Items listed in a dataset:
= Beginning of Section =

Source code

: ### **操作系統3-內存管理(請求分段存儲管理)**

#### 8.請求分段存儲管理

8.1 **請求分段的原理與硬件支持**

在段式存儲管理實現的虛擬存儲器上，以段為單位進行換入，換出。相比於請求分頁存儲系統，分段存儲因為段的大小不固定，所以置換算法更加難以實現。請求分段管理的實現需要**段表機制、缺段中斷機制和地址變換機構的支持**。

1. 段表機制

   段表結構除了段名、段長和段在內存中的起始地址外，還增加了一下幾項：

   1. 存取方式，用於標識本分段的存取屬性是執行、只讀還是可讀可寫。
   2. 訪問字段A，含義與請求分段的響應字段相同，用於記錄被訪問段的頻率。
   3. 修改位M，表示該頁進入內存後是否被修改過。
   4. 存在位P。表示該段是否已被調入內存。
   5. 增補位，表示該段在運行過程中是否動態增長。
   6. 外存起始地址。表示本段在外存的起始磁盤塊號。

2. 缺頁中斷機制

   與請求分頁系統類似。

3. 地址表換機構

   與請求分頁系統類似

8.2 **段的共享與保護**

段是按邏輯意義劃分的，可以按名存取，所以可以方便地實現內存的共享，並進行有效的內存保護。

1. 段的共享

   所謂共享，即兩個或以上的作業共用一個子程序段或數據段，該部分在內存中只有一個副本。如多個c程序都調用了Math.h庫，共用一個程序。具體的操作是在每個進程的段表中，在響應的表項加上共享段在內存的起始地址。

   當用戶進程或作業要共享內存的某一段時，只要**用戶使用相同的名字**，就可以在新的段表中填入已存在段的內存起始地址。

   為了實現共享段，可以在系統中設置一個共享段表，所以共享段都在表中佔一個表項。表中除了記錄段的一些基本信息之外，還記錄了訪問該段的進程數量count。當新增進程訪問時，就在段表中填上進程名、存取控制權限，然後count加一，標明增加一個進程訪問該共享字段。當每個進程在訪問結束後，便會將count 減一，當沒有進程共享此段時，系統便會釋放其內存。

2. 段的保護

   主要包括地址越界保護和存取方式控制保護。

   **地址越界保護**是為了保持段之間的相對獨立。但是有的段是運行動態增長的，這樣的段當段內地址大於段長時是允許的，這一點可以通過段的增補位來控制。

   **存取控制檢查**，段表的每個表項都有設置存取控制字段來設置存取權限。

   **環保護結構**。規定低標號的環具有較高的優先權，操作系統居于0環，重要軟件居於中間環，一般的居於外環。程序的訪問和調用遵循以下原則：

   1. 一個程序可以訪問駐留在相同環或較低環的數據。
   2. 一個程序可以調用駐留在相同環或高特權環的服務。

= End of Section =

In the records above, copy exactly the lines from the one that contains "所謂共享，即兩個或以上的作業" through the last, and nothing else.

   所謂共享，即兩個或以上的作業共用一個子程序段或數據段，該部分在內存中只有一個副本。如多個c程序都調用了Math.h庫，共用一個程序。具體的操作是在每個進程的段表中，在響應的表項加上共享段在內存的起始地址。

   當用戶進程或作業要共享內存的某一段時，只要**用戶使用相同的名字**，就可以在新的段表中填入已存在段的內存起始地址。

   為了實現共享段，可以在系統中設置一個共享段表，所以共享段都在表中佔一個表項。表中除了記錄段的一些基本信息之外，還記錄了訪問該段的進程數量count。當新增進程訪問時，就在段表中填上進程名、存取控制權限，然後count加一，標明增加一個進程訪問該共享字段。當每個進程在訪問結束後，便會將count 減一，當沒有進程共享此段時，系統便會釋放其內存。

2. 段的保護

   主要包括地址越界保護和存取方式控制保護。

   **地址越界保護**是為了保持段之間的相對獨立。但是有的段是運行動態增長的，這樣的段當段內地址大於段長時是允許的，這一點可以通過段的增補位來控制。

   **存取控制檢查**，段表的每個表項都有設置存取控制字段來設置存取權限。

   **環保護結構**。規定低標號的環具有較高的優先權，操作系統居于0環，重要軟件居於中間環，一般的居於外環。程序的訪問和調用遵循以下原則：

   1. 一個程序可以訪問駐留在相同環或較低環的數據。
   2. 一個程序可以調用駐留在相同環或高特權環的服務。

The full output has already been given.